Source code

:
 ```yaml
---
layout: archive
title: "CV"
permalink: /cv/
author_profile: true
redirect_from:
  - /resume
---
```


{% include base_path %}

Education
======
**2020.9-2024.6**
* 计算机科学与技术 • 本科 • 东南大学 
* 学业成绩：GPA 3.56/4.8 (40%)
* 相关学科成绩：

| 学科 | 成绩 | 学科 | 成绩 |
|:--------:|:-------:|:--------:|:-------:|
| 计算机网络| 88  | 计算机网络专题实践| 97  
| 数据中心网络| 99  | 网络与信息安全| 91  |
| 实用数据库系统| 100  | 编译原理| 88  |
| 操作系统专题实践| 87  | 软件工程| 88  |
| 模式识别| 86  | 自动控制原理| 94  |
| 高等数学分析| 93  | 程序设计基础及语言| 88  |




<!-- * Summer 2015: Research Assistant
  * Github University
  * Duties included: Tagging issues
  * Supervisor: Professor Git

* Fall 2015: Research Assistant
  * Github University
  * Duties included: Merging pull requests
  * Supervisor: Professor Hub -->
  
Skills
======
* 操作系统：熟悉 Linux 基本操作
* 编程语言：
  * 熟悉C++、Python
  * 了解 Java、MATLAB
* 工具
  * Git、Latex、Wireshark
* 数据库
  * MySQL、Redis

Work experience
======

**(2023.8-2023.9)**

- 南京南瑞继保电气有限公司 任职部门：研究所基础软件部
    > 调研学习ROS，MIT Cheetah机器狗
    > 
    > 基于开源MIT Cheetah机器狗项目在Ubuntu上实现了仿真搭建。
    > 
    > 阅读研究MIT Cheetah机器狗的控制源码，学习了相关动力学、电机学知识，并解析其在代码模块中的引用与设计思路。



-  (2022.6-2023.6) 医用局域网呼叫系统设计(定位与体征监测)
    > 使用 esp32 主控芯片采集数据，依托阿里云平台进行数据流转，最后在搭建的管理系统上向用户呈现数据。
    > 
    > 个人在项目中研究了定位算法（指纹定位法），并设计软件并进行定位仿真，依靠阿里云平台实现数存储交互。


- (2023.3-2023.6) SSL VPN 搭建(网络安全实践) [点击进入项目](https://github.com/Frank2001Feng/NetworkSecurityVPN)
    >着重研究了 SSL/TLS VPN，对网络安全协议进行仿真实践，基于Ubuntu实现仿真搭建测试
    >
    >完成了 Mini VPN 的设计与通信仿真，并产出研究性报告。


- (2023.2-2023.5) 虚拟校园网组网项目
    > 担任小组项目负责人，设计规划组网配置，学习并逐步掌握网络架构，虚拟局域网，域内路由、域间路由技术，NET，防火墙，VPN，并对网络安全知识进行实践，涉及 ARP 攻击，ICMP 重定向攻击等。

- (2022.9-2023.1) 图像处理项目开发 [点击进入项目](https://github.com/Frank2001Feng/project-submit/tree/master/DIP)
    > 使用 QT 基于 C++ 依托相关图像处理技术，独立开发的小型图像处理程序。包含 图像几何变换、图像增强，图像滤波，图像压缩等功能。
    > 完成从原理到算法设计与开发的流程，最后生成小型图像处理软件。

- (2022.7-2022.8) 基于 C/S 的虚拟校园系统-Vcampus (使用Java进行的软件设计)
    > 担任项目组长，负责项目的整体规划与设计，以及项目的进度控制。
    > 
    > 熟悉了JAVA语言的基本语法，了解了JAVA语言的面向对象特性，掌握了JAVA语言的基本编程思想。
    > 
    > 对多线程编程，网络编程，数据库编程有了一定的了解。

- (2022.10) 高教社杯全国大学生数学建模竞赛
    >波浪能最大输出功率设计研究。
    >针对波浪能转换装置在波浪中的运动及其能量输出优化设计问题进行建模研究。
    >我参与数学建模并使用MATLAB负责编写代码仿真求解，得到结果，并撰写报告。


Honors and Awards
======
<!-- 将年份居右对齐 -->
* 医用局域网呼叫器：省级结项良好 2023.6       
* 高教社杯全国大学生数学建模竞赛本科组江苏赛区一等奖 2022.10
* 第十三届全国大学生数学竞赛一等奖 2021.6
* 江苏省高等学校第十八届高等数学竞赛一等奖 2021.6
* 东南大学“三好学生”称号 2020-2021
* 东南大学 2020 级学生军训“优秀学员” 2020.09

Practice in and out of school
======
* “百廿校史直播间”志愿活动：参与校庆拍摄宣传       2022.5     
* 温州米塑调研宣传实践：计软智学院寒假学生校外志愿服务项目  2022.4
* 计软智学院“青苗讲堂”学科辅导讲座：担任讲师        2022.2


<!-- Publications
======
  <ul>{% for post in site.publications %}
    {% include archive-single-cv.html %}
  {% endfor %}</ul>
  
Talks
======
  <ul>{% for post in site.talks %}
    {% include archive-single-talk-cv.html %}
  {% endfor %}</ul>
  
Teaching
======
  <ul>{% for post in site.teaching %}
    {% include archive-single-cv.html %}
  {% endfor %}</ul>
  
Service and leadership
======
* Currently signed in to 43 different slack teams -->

========================

### THE TASK
An exact transcription of all the entries is needed.

### OUTPUT FOR THIS TASK
Source code

:
 ```yaml
---
layout: archive
title: "CV"
permalink: /cv/
author_profile: true
redirect_from:
  - /resume
---
```


{% include base_path %}

Education
======
**2020.9-2024.6**
* 计算机科学与技术 • 本科 • 东南大学 
* 学业成绩：GPA 3.56/4.8 (40%)
* 相关学科成绩：

| 学科 | 成绩 | 学科 | 成绩 |
|:--------:|:-------:|:--------:|:-------:|
| 计算机网络| 88  | 计算机网络专题实践| 97  
| 数据中心网络| 99  | 网络与信息安全| 91  |
| 实用数据库系统| 100  | 编译原理| 88  |
| 操作系统专题实践| 87  | 软件工程| 88  |
| 模式识别| 86  | 自动控制原理| 94  |
| 高等数学分析| 93  | 程序设计基础及语言| 88  |




<!-- * Summer 2015: Research Assistant
  * Github University
  * Duties included: Tagging issues
  * Supervisor: Professor Git

* Fall 2015: Research Assistant
  * Github University
  * Duties included: Merging pull requests
  * Supervisor: Professor Hub -->
  
Skills
======
* 操作系统：熟悉 Linux 基本操作
* 编程语言：
  * 熟悉C++、Python
  * 了解 Java、MATLAB
* 工具
  * Git、Latex、Wireshark
* 数据库
  * MySQL、Redis

Work experience
======

**(2023.8-2023.9)**

- 南京南瑞继保电气有限公司 任职部门：研究所基础软件部
    > 调研学习ROS，MIT Cheetah机器狗
    > 
    > 基于开源MIT Cheetah机器狗项目在Ubuntu上实现了仿真搭建。
    > 
    > 阅读研究MIT Cheetah机器狗的控制源码，学习了相关动力学、电机学知识，并解析其在代码模块中的引用与设计思路。



-  (2022.6-2023.6) 医用局域网呼叫系统设计(定位与体征监测)
    > 使用 esp32 主控芯片采集数据，依托阿里云平台进行数据流转，最后在搭建的管理系统上向用户呈现数据。
    > 
    > 个人在项目中研究了定位算法（指纹定位法），并设计软件并进行定位仿真，依靠阿里云平台实现数存储交互。


- (2023.3-2023.6) SSL VPN 搭建(网络安全实践) [点击进入项目](https://github.com/Frank2001Feng/NetworkSecurityVPN)
    >着重研究了 SSL/TLS VPN，对网络安全协议进行仿真实践，基于Ubuntu实现仿真搭建测试
    >
    >完成了 Mini VPN 的设计与通信仿真，并产出研究性报告。


- (2023.2-2023.5) 虚拟校园网组网项目
    > 担任小组项目负责人，设计规划组网配置，学习并逐步掌握网络架构，虚拟局域网，域内路由、域间路由技术，NET，防火墙，VPN，并对网络安全知识进行实践，涉及 ARP 攻击，ICMP 重定向攻击等。

- (2022.9-2023.1) 图像处理项目开发 [点击进入项目](https://github.com/Frank2001Feng/project-submit/tree/master/DIP)
    > 使用 QT 基于 C++ 依托相关图像处理技术，独立开发的小型图像处理程序。包含 图像几何变换、图像增强，图像滤波，图像压缩等功能。
    > 完成从原理到算法设计与开发的流程，最后生成小型图像处理软件。

- (2022.7-2022.8) 基于 C/S 的虚拟校园系统-Vcampus (使用Java进行的软件设计)
    > 担任项目组长，负责项目的整体规划与设计，以及项目的进度控制。
    > 
    > 熟悉了JAVA语言的基本语法，了解了JAVA语言的面向对象特性，掌握了JAVA语言的基本编程思想。
    > 
    > 对多线程编程，网络编程，数据库编程有了一定的了解。

- (2022.10) 高教社杯全国大学生数学建模竞赛
    >波浪能最大输出功率设计研究。
    >针对波浪能转换装置在波浪中的运动及其能量输出优化设计问题进行建模研究。
    >我参与数学建模并使用MATLAB负责编写代码仿真求解，得到结果，并撰写报告。


Honors and Awards
======
<!-- 将年份居右对齐 -->
* 医用局域网呼叫器：省级结项良好 2023.6       
* 高教社杯全国大学生数学建模竞赛本科组江苏赛区一等奖 2022.10
* 第十三届全国大学生数学竞赛一等奖 2021.6
* 江苏省高等学校第十八届高等数学竞赛一等奖 2021.6
* 东南大学“三好学生”称号 2020-2021
* 东南大学 2020 级学生军训“优秀学员” 2020.09

Practice in and out of school
======
* “百廿校史直播间”志愿活动：参与校庆拍摄宣传       2022.5     
* 温州米塑调研宣传实践：计软智学院寒假学生校外志愿服务项目  2022.4
* 计软智学院“青苗讲堂”学科辅导讲座：担任讲师        2022.2


<!-- Publications
======
  <ul>{% for post in site.publications %}
    {% include archive-single-cv.html %}
  {% endfor %}</ul>
  
Talks
======
  <ul>{% for post in site.talks %}
    {% include archive-single-talk-cv.html %}
  {% endfor %}</ul>
  
Teaching
======
  <ul>{% for post in site.teaching %}
    {% include archive-single-cv.html %}
  {% endfor %}</ul>
  
Service and leadership
======
* Currently signed in to 43 different slack teams -->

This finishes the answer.